Honey the best antioxidant sweetener

At long last science is catching up with historical practice. For centuries - and in many cultures - honey has been used in folk medicine as a wound healer.

Now scientists at the University of Bonn in Germany have recently proved that honey can cure wounds infected with resistant bacteria in weeks.

The antiseptic effects of honey have been something of a mystery to the science world - until recently. Now it is known that bees produce an enzyme - glucose oxidase.

Its this enzyme in the honey that makes sure quantities of hydrogen peroxide (yes that’s bleach) are constantly formed from the sugar in the honey. Hydrogen peroxide is well known as a strong antiseptic and this is what gives honey its wound healing qualities.

Honey can do more than heal wounds when applied topically - it has the ability to increase the levels of antioxidants in your blood. Antioxidants are nature’s fighters of disease and hugely important for their anti-aging effects.

Nutrionists at the University of Illonois completed a study published in April 2006 suggesting that honey should replace sugar as the everyday sweetener of choice.

Studying a range of different colored honeys - all American produced - the researchers established that the antioxidant power of honey is equivalent to many fruit and vegetables.

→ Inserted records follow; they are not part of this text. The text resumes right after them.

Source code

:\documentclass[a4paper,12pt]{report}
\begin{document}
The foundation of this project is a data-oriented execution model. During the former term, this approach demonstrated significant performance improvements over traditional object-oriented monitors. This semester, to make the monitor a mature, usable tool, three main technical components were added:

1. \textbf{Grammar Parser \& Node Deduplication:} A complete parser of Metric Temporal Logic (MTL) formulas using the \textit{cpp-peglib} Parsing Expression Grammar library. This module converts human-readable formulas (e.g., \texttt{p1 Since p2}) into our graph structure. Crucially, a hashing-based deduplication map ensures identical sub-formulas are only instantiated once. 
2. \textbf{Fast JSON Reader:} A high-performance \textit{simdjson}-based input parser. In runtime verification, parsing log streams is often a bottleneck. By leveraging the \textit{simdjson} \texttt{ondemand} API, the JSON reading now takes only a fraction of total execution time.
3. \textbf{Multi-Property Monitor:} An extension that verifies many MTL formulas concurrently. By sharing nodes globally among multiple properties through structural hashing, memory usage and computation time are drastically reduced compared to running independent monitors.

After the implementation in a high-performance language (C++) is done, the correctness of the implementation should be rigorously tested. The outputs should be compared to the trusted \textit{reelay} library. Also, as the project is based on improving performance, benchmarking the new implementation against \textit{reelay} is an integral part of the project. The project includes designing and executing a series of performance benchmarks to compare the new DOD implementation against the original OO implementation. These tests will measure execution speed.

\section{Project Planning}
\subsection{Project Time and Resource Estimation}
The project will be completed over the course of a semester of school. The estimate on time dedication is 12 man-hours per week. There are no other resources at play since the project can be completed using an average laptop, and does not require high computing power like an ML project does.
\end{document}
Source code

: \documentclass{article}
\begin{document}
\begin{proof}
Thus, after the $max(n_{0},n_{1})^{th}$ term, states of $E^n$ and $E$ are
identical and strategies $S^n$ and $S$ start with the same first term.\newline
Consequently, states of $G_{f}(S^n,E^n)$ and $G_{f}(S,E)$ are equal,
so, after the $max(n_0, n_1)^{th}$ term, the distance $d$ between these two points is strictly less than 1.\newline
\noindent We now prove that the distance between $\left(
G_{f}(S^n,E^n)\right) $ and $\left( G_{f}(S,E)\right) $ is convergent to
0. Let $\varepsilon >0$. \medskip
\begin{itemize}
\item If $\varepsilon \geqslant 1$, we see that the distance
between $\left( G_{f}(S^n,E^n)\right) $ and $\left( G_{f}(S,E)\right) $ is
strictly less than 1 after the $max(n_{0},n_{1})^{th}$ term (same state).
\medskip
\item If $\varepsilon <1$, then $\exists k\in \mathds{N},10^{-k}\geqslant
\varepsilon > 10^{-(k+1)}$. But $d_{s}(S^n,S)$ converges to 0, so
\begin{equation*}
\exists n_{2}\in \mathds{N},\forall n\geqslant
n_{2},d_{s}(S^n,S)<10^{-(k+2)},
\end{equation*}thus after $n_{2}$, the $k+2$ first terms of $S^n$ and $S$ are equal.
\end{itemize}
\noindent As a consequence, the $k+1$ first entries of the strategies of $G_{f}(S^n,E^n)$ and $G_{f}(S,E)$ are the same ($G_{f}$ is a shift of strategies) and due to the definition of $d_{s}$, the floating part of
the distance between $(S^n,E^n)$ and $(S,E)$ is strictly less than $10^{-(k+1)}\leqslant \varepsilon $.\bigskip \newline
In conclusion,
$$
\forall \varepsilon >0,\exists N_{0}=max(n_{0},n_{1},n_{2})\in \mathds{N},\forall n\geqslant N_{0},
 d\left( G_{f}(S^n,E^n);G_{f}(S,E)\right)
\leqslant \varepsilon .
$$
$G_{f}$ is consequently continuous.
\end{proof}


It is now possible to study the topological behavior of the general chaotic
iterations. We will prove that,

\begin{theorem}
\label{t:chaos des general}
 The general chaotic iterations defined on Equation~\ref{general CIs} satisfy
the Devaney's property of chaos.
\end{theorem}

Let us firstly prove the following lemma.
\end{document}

Darker honeys were show to have the greatest antioxidant effect and the strongest antioxidant tested was buckwheat honey. Equivalent honeys from other parts of the world include manuka honey from New Zealand long renowned for its anti-bacterial and antiseptic properties.

With sugar consumption in America sky high and currently averaging almost three pounds per week each for every man, woman and child, the researchers were quick to see the potential.

After all if you were to substitute honey for all that sugar the contribution of its antioxidants might become substantial.